**Directions for this task:** Print every one of the records verbatim, omitting nothing.

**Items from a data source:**
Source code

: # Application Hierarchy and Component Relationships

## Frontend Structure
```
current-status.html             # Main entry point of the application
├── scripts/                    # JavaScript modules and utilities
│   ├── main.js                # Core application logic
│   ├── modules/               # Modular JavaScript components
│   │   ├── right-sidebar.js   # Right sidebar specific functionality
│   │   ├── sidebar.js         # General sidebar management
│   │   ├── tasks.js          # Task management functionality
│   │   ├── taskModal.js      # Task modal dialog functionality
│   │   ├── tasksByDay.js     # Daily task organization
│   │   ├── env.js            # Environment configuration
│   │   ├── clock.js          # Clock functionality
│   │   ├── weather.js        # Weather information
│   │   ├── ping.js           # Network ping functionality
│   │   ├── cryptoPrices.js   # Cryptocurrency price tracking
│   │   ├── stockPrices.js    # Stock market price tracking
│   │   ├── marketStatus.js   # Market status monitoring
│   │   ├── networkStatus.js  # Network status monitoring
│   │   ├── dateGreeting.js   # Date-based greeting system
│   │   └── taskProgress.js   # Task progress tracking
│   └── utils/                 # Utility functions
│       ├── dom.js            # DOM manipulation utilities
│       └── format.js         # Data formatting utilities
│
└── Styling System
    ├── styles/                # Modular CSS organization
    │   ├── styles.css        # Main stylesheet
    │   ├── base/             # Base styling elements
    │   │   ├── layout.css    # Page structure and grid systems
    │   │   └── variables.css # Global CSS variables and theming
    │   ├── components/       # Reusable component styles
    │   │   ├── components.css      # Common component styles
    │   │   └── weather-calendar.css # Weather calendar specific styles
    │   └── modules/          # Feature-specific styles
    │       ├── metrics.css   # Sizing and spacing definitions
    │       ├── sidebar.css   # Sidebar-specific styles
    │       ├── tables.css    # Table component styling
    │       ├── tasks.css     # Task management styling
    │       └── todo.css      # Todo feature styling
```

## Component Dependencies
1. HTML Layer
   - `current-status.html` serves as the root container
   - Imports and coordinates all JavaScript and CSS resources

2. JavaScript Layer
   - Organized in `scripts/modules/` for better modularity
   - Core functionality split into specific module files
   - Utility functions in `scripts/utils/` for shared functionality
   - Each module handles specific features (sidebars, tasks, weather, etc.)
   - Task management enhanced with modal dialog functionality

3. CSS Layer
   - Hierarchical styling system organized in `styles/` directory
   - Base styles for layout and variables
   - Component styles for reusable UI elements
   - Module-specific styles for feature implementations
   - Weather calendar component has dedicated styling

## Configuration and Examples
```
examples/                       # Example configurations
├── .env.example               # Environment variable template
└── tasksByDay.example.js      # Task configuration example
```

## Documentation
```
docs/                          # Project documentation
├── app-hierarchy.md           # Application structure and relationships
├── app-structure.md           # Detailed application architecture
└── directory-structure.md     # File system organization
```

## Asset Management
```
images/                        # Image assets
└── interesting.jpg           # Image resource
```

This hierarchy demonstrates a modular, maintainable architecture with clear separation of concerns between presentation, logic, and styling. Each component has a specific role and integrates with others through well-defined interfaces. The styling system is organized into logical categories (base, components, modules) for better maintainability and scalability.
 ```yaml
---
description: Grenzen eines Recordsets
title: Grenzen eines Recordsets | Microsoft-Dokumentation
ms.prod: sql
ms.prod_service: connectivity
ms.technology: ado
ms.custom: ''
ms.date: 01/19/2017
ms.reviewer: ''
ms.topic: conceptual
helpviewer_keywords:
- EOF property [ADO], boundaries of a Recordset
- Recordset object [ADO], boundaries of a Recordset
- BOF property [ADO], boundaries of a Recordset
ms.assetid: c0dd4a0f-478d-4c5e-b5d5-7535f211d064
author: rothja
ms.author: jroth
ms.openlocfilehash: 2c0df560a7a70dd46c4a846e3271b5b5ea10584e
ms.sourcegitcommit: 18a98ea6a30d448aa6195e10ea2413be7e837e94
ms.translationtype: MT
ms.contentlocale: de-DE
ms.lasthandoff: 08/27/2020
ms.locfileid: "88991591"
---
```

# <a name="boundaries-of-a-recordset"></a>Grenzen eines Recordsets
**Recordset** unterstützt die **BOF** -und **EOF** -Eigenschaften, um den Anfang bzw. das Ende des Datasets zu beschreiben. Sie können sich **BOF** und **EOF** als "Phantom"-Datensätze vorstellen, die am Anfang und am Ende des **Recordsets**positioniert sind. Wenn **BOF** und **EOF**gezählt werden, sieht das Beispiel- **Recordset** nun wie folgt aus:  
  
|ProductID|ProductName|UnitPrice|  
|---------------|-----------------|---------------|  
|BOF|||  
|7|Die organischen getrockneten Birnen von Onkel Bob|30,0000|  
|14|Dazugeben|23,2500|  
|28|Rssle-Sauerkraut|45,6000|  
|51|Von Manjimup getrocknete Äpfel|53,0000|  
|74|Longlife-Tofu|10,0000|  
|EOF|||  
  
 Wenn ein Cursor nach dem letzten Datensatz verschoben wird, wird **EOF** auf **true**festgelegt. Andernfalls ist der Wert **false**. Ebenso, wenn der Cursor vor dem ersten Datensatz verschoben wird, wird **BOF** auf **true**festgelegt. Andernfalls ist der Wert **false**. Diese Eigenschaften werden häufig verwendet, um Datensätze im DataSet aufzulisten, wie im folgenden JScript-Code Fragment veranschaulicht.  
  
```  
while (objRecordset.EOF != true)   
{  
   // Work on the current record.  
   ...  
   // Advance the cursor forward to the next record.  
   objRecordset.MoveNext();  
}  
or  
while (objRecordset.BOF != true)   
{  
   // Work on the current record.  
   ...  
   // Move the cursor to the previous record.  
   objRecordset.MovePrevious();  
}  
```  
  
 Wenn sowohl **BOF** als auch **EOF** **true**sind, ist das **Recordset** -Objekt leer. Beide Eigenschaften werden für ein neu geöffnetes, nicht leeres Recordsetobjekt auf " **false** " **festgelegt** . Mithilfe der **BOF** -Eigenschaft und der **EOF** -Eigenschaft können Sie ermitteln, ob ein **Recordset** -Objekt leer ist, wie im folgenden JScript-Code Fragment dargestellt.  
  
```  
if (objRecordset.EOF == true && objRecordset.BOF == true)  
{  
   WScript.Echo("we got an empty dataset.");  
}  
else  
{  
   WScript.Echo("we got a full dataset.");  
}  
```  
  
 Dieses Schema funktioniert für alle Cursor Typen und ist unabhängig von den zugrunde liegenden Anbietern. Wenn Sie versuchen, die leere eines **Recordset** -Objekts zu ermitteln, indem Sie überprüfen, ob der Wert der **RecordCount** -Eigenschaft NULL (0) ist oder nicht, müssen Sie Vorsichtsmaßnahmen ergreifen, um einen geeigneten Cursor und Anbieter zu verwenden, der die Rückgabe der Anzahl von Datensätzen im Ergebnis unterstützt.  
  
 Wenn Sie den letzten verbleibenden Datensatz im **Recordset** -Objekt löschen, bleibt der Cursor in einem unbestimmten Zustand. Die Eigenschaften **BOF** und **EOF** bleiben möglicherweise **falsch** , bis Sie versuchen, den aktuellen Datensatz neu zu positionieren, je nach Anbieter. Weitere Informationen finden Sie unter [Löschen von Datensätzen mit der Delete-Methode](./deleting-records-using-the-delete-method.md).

**Response below:**
Source code

: # Application Hierarchy and Component Relationships

## Frontend Structure
```
current-status.html             # Main entry point of the application
├── scripts/                    # JavaScript modules and utilities
│   ├── main.js                # Core application logic
│   ├── modules/               # Modular JavaScript components
│   │   ├── right-sidebar.js   # Right sidebar specific functionality
│   │   ├── sidebar.js         # General sidebar management
│   │   ├── tasks.js          # Task management functionality
│   │   ├── taskModal.js      # Task modal dialog functionality
│   │   ├── tasksByDay.js     # Daily task organization
│   │   ├── env.js            # Environment configuration
│   │   ├── clock.js          # Clock functionality
│   │   ├── weather.js        # Weather information
│   │   ├── ping.js           # Network ping functionality
│   │   ├── cryptoPrices.js   # Cryptocurrency price tracking
│   │   ├── stockPrices.js    # Stock market price tracking
│   │   ├── marketStatus.js   # Market status monitoring
│   │   ├── networkStatus.js  # Network status monitoring
│   │   ├── dateGreeting.js   # Date-based greeting system
│   │   └── taskProgress.js   # Task progress tracking
│   └── utils/                 # Utility functions
│       ├── dom.js            # DOM manipulation utilities
│       └── format.js         # Data formatting utilities
│
└── Styling System
    ├── styles/                # Modular CSS organization
    │   ├── styles.css        # Main stylesheet
    │   ├── base/             # Base styling elements
    │   │   ├── layout.css    # Page structure and grid systems
    │   │   └── variables.css # Global CSS variables and theming
    │   ├── components/       # Reusable component styles
    │   │   ├── components.css      # Common component styles
    │   │   └── weather-calendar.css # Weather calendar specific styles
    │   └── modules/          # Feature-specific styles
    │       ├── metrics.css   # Sizing and spacing definitions
    │       ├── sidebar.css   # Sidebar-specific styles
    │       ├── tables.css    # Table component styling
    │       ├── tasks.css     # Task management styling
    │       └── todo.css      # Todo feature styling
```

## Component Dependencies
1. HTML Layer
   - `current-status.html` serves as the root container
   - Imports and coordinates all JavaScript and CSS resources

2. JavaScript Layer
   - Organized in `scripts/modules/` for better modularity
   - Core functionality split into specific module files
   - Utility functions in `scripts/utils/` for shared functionality
   - Each module handles specific features (sidebars, tasks, weather, etc.)
   - Task management enhanced with modal dialog functionality

3. CSS Layer
   - Hierarchical styling system organized in `styles/` directory
   - Base styles for layout and variables
   - Component styles for reusable UI elements
   - Module-specific styles for feature implementations
   - Weather calendar component has dedicated styling

## Configuration and Examples
```
examples/                       # Example configurations
├── .env.example               # Environment variable template
└── tasksByDay.example.js      # Task configuration example
```

## Documentation
```
docs/                          # Project documentation
├── app-hierarchy.md           # Application structure and relationships
├── app-structure.md           # Detailed application architecture
└── directory-structure.md     # File system organization
```

## Asset Management
```
images/                        # Image assets
└── interesting.jpg           # Image resource
```

This hierarchy demonstrates a modular, maintainable architecture with clear separation of concerns between presentation, logic, and styling. Each component has a specific role and integrates with others through well-defined interfaces. The styling system is organized into logical categories (base, components, modules) for better maintainability and scalability.
 ```yaml
---
description: Grenzen eines Recordsets
title: Grenzen eines Recordsets | Microsoft-Dokumentation
ms.prod: sql
ms.prod_service: connectivity
ms.technology: ado
ms.custom: ''
ms.date: 01/19/2017
ms.reviewer: ''
ms.topic: conceptual
helpviewer_keywords:
- EOF property [ADO], boundaries of a Recordset
- Recordset object [ADO], boundaries of a Recordset
- BOF property [ADO], boundaries of a Recordset
ms.assetid: c0dd4a0f-478d-4c5e-b5d5-7535f211d064
author: rothja
ms.author: jroth
ms.openlocfilehash: 2c0df560a7a70dd46c4a846e3271b5b5ea10584e
ms.sourcegitcommit: 18a98ea6a30d448aa6195e10ea2413be7e837e94
ms.translationtype: MT
ms.contentlocale: de-DE
ms.lasthandoff: 08/27/2020
ms.locfileid: "88991591"
---
```

# <a name="boundaries-of-a-recordset"></a>Grenzen eines Recordsets
**Recordset** unterstützt die **BOF** -und **EOF** -Eigenschaften, um den Anfang bzw. das Ende des Datasets zu beschreiben. Sie können sich **BOF** und **EOF** als "Phantom"-Datensätze vorstellen, die am Anfang und am Ende des **Recordsets**positioniert sind. Wenn **BOF** und **EOF**gezählt werden, sieht das Beispiel- **Recordset** nun wie folgt aus:  
  
|ProductID|ProductName|UnitPrice|  
|---------------|-----------------|---------------|  
|BOF|||  
|7|Die organischen getrockneten Birnen von Onkel Bob|30,0000|  
|14|Dazugeben|23,2500|  
|28|Rssle-Sauerkraut|45,6000|  
|51|Von Manjimup getrocknete Äpfel|53,0000|  
|74|Longlife-Tofu|10,0000|  
|EOF|||  
  
 Wenn ein Cursor nach dem letzten Datensatz verschoben wird, wird **EOF** auf **true**festgelegt. Andernfalls ist der Wert **false**. Ebenso, wenn der Cursor vor dem ersten Datensatz verschoben wird, wird **BOF** auf **true**festgelegt. Andernfalls ist der Wert **false**. Diese Eigenschaften werden häufig verwendet, um Datensätze im DataSet aufzulisten, wie im folgenden JScript-Code Fragment veranschaulicht.  
  
```  
while (objRecordset.EOF != true)   
{  
   // Work on the current record.  
   ...  
   // Advance the cursor forward to the next record.  
   objRecordset.MoveNext();  
}  
or  
while (objRecordset.BOF != true)   
{  
   // Work on the current record.  
   ...  
   // Move the cursor to the previous record.  
   objRecordset.MovePrevious();  
}  
```  
  
 Wenn sowohl **BOF** als auch **EOF** **true**sind, ist das **Recordset** -Objekt leer. Beide Eigenschaften werden für ein neu geöffnetes, nicht leeres Recordsetobjekt auf " **false** " **festgelegt** . Mithilfe der **BOF** -Eigenschaft und der **EOF** -Eigenschaft können Sie ermitteln, ob ein **Recordset** -Objekt leer ist, wie im folgenden JScript-Code Fragment dargestellt.  
  
```  
if (objRecordset.EOF == true && objRecordset.BOF == true)  
{  
   WScript.Echo("we got an empty dataset.");  
}  
else  
{  
   WScript.Echo("we got a full dataset.");  
}  
```  
  
 Dieses Schema funktioniert für alle Cursor Typen und ist unabhängig von den zugrunde liegenden Anbietern. Wenn Sie versuchen, die leere eines **Recordset** -Objekts zu ermitteln, indem Sie überprüfen, ob der Wert der **RecordCount** -Eigenschaft NULL (0) ist oder nicht, müssen Sie Vorsichtsmaßnahmen ergreifen, um einen geeigneten Cursor und Anbieter zu verwenden, der die Rückgabe der Anzahl von Datensätzen im Ergebnis unterstützt.  
  
 Wenn Sie den letzten verbleibenden Datensatz im **Recordset** -Objekt löschen, bleibt der Cursor in einem unbestimmten Zustand. Die Eigenschaften **BOF** und **EOF** bleiben möglicherweise **falsch** , bis Sie versuchen, den aktuellen Datensatz neu zu positionieren, je nach Anbieter. Weitere Informationen finden Sie unter [Löschen von Datensätzen mit der Delete-Methode](./deleting-records-using-the-delete-method.md).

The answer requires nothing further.